Il Comune di Cortina rassicura residenti e tutto il tessuto economico del territorio, dopo la diffusione di informazioni imprecise nei giorni scorsi a seguito della frana che ha colpito San Vito di Cadore e causato la chiusura al traffico veicolare della statale Alemagna: la città rimane raggiungibile attraverso Passo Tre Croci, Passo Giau e Val Pusteria

CORTINA D’AMPEZZO. “Siamo nel pieno della stagione estiva, un periodo cruciale per l’economia e il tessuto turistico. Per questo motivo è fondamentale che vengano diffuse informazioni chiare, corrette e puntuali, in modo da evitare disagi o incertezze a chi ha scelto o intende scegliere Cortina come meta delle proprie vacanze”.

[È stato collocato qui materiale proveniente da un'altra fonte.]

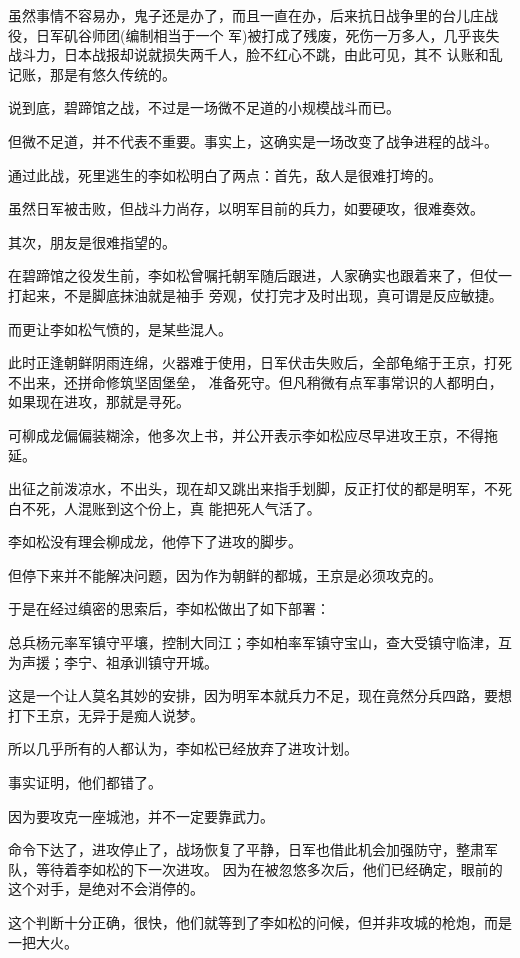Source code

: \documentclass[11pt,a4paper,onecolumn]{article}
\begin{document}
虽然事情不容易办，鬼子还是办了，而且一直在办，后来抗日战争里的台儿庄战役，日军矶谷师团(编制相当于一个
军)被打成了残废，死伤一万多人，几乎丧失战斗力，日本战报却说就损失两千人，脸不红心不跳，由此可见，其不
认账和乱记账，那是有悠久传统的。

说到底，碧蹄馆之战，不过是一场微不足道的小规模战斗而已。

但微不足道，并不代表不重要。事实上，这确实是一场改变了战争进程的战斗。

通过此战，死里逃生的李如松明白了两点：首先，敌人是很难打垮的。

虽然日军被击败，但战斗力尚存，以明军目前的兵力，如要硬攻，很难奏效。

其次，朋友是很难指望的。

在碧蹄馆之役发生前，李如松曾嘱托朝军随后跟进，人家确实也跟着来了，但仗一打起来，不是脚底抹油就是袖手
旁观，仗打完才及时出现，真可谓是反应敏捷。

而更让李如松气愤的，是某些混人。

此时正逢朝鲜阴雨连绵，火器难于使用，日军伏击失败后，全部龟缩于王京，打死不出来，还拼命修筑坚固堡垒，
准备死守。但凡稍微有点军事常识的人都明白，如果现在进攻，那就是寻死。

可柳成龙偏偏装糊涂，他多次上书，并公开表示李如松应尽早进攻王京，不得拖延。

出征之前泼凉水，不出头，现在却又跳出来指手划脚，反正打仗的都是明军，不死白不死，人混账到这个份上，真
能把死人气活了。

李如松没有理会柳成龙，他停下了进攻的脚步。

但停下来并不能解决问题，因为作为朝鲜的都城，王京是必须攻克的。

于是在经过缜密的思索后，李如松做出了如下部署：

总兵杨元率军镇守平壤，控制大同江；李如柏率军镇守宝山，查大受镇守临津，互为声援；李宁、祖承训镇守开城。

这是一个让人莫名其妙的安排，因为明军本就兵力不足，现在竟然分兵四路，要想打下王京，无异于是痴人说梦。

所以几乎所有的人都认为，李如松已经放弃了进攻计划。

事实证明，他们都错了。

因为要攻克一座城池，并不一定要靠武力。

命令下达了，进攻停止了，战场恢复了平静，日军也借此机会加强防守，整肃军队，等待着李如松的下一次进攻。
因为在被忽悠多次后，他们已经确定，眼前的这个对手，是绝对不会消停的。

这个判断十分正确，很快，他们就等到了李如松的问候，但并非攻城的枪炮，而是一把大火。
\end{document}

Così il Comune di Cortina vuole tutelare soprattutto il tessuto economico del territorio, dopo la diffusione di informazioni imprecise nei giorni scorsi a seguito della frana che ha colpito San Vito di Cadore e causato la chiusura al traffico veicolare della statale Alemagna (è stata riaperta in queste ore per i soli mezzi di soccorso). Tuttavia, la città rimane ovviamente raggiungibile dalle altre vie: l’unico dei collegamenti interrotti al momento è appunto quello a sud, dalla Valle del Boite.

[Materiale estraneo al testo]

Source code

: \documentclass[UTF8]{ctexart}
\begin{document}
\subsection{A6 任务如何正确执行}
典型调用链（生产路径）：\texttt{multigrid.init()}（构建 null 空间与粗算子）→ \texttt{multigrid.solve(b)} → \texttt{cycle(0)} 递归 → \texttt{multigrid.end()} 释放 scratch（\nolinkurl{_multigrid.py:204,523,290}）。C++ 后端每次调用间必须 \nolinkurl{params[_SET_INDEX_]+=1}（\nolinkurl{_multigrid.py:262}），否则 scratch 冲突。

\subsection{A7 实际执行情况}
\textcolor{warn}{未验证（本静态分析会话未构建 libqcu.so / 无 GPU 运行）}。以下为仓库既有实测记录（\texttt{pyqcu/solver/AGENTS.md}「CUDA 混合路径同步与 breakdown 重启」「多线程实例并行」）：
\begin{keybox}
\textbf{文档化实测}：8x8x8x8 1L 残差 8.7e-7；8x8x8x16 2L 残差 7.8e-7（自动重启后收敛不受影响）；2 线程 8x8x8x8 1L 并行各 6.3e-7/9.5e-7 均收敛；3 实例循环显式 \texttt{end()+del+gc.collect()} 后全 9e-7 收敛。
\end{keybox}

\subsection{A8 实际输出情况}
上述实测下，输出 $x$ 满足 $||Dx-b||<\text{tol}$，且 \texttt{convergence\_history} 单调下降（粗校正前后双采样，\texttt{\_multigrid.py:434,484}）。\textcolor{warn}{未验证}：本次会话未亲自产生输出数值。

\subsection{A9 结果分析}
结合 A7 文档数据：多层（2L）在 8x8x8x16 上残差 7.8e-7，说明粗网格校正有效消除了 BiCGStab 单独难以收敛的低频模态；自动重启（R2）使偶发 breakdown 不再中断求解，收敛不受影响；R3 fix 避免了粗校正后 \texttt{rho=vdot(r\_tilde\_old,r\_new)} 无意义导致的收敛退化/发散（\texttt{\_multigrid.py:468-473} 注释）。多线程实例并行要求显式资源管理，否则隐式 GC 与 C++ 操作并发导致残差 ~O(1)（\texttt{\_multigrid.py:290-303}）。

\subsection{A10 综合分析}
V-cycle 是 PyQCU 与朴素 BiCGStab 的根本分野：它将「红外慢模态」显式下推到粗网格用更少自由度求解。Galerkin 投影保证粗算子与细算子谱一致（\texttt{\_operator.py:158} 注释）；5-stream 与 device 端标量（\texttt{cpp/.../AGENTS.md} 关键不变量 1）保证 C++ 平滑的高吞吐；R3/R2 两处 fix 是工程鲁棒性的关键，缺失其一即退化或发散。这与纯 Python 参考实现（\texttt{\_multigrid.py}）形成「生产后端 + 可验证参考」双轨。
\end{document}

“L’amministrazione comunale di Cortina d’Ampezzo - prosegue infatti - desidera rassicurare cittadini, visitatori e operatori turistici: la località è aperta e perfettamente raggiungibile. Contrariamente a quanto riportato da alcune fonti di stampa, la viabilità è garantita attraverso i collegamenti di Passo Tre Croci, Passo Giau e Val Pusteria”. La destinazione è quindi pronta ad accogliere turisti, escursionisti e famiglie, poiché tutte le strutture ricettive sono regolarmente operative.
Nel frattempo proseguono i lavori di sgombero sulla statale 51, ma, come già comunicato dal presidente di Regione Luca Zaia, le esatte tempistiche per la riapertura non possono ancora essere definite (probabilmente ci vorranno diversi giorni), soprattutto in considerazione delle condizioni meteo e del rischio di nuovi eventi franosi, come previsto dall’ordinanza di Anas.
L’amministrazione comunale ringrazia dunque la Regione Veneto, la Prefettura di Belluno, le forze dell’ordine, Anas e la Protezione civile per l’impegno e la tempestività con cui stanno operando per ripristinare la piena viabilità e tutelare la sicurezza della comunità e degli ospiti.